Un rapport sur l’avenir de l’environnement en Afrique publié par le Programme des Nations unies pour l’Environnement (PNUE) indique que l’utilisation de combustibles fossiles et la production de ciment ont entraîné le rejet de quelque 270 milliards de tonnes de carbone dans le monde depuis le début de la révolution industrielle. L’augmentation des températures à l’échelle mondiale devrait entraîner une élévation du niveau de la mer, accompagnée du déplacement des populations vivant dans les zones de faible altitude, avec la disparition de quelques nations insulaires, des modifications et des réductions dans la production agricole.
Selon le Groupe intergouvernemental sur l’évolution du climat, la moyenne des températures à l’échelle mondiale a augmenté de 0,6°C au cours du siècle dernier. Les environnements marins pourraient être sérieusement affectés, car une augmentation de la température marine de 1°C à 2°C pourrait entraîner une décoloration importante des coraux dans l’ouest de l’océan Indien, affectant les économies des pays littoraux et des îles.
La montée du niveau de la mer induite par les changements climatiques dans les 52 petits États insulaires de la planète – quatre fois supérieure à la moyenne mondiale, selon les estimations – continue d’être la menace la plus pressante pour leur environnement et leur développement socio-économique. Les pertes annuelles causées par leur vulnérabilité croissante s’élèveraient à des trillions de dollars.

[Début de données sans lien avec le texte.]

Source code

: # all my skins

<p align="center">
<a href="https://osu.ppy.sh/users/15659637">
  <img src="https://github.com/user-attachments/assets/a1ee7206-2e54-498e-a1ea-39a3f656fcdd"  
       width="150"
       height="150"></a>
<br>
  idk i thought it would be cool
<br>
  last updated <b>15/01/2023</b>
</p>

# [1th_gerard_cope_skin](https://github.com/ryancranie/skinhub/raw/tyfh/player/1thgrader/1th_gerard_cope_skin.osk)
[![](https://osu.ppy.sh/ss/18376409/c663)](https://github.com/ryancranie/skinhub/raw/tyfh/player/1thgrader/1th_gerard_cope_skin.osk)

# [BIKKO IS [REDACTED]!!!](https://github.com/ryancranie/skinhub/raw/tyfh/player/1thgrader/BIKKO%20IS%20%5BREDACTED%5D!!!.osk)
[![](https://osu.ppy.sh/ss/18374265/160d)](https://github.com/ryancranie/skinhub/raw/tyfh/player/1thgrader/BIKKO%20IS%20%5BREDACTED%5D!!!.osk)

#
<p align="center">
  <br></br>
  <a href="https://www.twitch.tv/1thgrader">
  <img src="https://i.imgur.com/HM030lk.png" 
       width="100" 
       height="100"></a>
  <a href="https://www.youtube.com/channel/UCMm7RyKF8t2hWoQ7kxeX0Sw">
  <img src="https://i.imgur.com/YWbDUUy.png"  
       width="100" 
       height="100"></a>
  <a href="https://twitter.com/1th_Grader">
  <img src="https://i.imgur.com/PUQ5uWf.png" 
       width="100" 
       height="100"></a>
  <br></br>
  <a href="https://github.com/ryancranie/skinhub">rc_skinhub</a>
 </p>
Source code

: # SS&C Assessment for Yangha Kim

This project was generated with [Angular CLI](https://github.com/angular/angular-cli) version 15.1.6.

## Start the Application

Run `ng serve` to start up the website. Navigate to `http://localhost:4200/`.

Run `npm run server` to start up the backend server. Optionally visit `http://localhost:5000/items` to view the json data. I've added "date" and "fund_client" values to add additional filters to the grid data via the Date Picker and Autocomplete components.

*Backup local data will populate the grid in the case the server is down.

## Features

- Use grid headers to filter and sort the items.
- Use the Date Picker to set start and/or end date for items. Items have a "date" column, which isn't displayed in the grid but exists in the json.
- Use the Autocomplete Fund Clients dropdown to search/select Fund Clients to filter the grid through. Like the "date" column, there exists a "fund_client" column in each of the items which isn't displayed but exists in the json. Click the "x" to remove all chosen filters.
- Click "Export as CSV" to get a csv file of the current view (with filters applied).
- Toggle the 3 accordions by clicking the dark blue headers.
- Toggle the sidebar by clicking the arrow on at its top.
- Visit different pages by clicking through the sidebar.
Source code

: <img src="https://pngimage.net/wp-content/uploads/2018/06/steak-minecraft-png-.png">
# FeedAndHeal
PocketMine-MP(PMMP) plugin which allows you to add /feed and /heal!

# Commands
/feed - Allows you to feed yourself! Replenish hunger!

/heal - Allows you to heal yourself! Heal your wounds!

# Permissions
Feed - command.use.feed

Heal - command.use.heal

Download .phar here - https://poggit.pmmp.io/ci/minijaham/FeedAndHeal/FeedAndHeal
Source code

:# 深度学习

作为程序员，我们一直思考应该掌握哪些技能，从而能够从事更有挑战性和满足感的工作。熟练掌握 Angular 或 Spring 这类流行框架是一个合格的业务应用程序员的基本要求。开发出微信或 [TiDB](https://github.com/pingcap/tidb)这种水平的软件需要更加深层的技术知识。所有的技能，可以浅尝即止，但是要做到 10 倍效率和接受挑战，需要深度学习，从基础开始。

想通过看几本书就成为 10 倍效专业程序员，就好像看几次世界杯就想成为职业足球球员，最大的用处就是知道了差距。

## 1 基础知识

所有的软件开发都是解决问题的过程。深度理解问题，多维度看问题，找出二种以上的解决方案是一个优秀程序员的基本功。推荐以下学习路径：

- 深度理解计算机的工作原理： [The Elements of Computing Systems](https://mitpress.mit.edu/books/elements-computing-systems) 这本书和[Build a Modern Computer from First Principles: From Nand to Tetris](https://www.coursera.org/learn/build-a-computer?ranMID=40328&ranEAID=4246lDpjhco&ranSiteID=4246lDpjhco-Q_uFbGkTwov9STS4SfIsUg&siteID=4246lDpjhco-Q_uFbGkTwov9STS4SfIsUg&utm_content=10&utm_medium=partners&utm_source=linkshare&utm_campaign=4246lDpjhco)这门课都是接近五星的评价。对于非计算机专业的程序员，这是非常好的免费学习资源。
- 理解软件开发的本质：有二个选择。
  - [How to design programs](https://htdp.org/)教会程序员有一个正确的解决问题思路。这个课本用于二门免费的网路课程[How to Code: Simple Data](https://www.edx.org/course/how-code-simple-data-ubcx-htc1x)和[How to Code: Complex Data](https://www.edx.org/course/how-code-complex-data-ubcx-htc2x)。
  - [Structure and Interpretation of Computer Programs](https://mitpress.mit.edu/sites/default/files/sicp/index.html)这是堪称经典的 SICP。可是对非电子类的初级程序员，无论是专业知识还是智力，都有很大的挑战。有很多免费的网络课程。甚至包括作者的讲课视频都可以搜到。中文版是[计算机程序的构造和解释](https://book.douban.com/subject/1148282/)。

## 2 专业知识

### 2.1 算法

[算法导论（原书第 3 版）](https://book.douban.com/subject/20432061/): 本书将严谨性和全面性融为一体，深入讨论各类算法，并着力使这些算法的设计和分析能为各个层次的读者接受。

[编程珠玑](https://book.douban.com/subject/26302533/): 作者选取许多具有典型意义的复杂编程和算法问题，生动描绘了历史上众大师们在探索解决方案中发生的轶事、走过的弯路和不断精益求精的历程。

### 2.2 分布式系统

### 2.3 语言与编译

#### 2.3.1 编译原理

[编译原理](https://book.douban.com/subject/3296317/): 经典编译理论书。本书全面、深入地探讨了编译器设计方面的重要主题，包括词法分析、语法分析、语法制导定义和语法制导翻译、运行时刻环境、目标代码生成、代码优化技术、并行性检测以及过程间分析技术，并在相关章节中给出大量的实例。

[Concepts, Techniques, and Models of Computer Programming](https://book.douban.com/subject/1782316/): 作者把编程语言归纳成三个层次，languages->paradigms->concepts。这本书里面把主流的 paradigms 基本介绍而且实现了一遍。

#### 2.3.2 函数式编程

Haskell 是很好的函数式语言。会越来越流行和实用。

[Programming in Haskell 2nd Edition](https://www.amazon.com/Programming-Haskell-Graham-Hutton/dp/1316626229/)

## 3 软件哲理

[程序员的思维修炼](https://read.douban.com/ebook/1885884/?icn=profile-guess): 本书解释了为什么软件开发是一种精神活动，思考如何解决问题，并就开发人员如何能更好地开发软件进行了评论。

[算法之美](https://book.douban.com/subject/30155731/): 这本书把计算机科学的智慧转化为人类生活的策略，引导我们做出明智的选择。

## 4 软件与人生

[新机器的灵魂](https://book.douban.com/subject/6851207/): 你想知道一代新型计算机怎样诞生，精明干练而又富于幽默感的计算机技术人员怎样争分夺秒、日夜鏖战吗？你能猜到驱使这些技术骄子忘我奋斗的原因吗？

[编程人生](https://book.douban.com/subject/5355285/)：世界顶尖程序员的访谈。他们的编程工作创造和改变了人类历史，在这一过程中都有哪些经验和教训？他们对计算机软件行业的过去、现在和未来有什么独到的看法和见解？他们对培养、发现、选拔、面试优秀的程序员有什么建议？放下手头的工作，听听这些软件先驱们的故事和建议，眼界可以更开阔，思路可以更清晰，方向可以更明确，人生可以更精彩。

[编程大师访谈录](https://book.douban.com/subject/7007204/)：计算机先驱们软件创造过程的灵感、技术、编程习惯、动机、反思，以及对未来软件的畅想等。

L’île Maurice, pour sa part, compte 322 km de littoral, 150 km de récifs coralliens et 243 km2 de zones lagunaires, une zone économique exclusive de 1,9 million de km2 et une riche biodiversité marine, avec plus de 1 650 espèces répertoriées. Comme la plupart des îles océaniques, ses écosystèmes et sa biodiversité ont été mis à mal par des facteurs tels que la pression démographique, l’introduction sélective ou accidentelle d’espèces étrangères, la conversion de terres pour les affecter à la culture, la chasse, la croissance urbaine et la pollution.
Du fait des pressions exercées, un nombre considérable d’espèces végétales et animales sont menacées d’extinction ou ont déjà disparu, le cas le plus tristement célèbre étant celui du dodo (dronte). Chassé jusqu’à son anéantissement, il a également été victime de l’introduction d’espèces étrangères. La surexploitation des tortues terrestres et marines a, en outre, contribué à leur déclin. Le brûlage de la canne à sucre est aussi un mode répandu de destruction des habitats d’insectes, d’oiseaux et de reptiles, ainsi qu’une source de pollution de l’air dans l’île. La modification des habitats d’eau douce par la pollution est, à l’instar de la surexploitation et de l’exploitation sélective, une autre cause d’amenuisement de la biodiversité.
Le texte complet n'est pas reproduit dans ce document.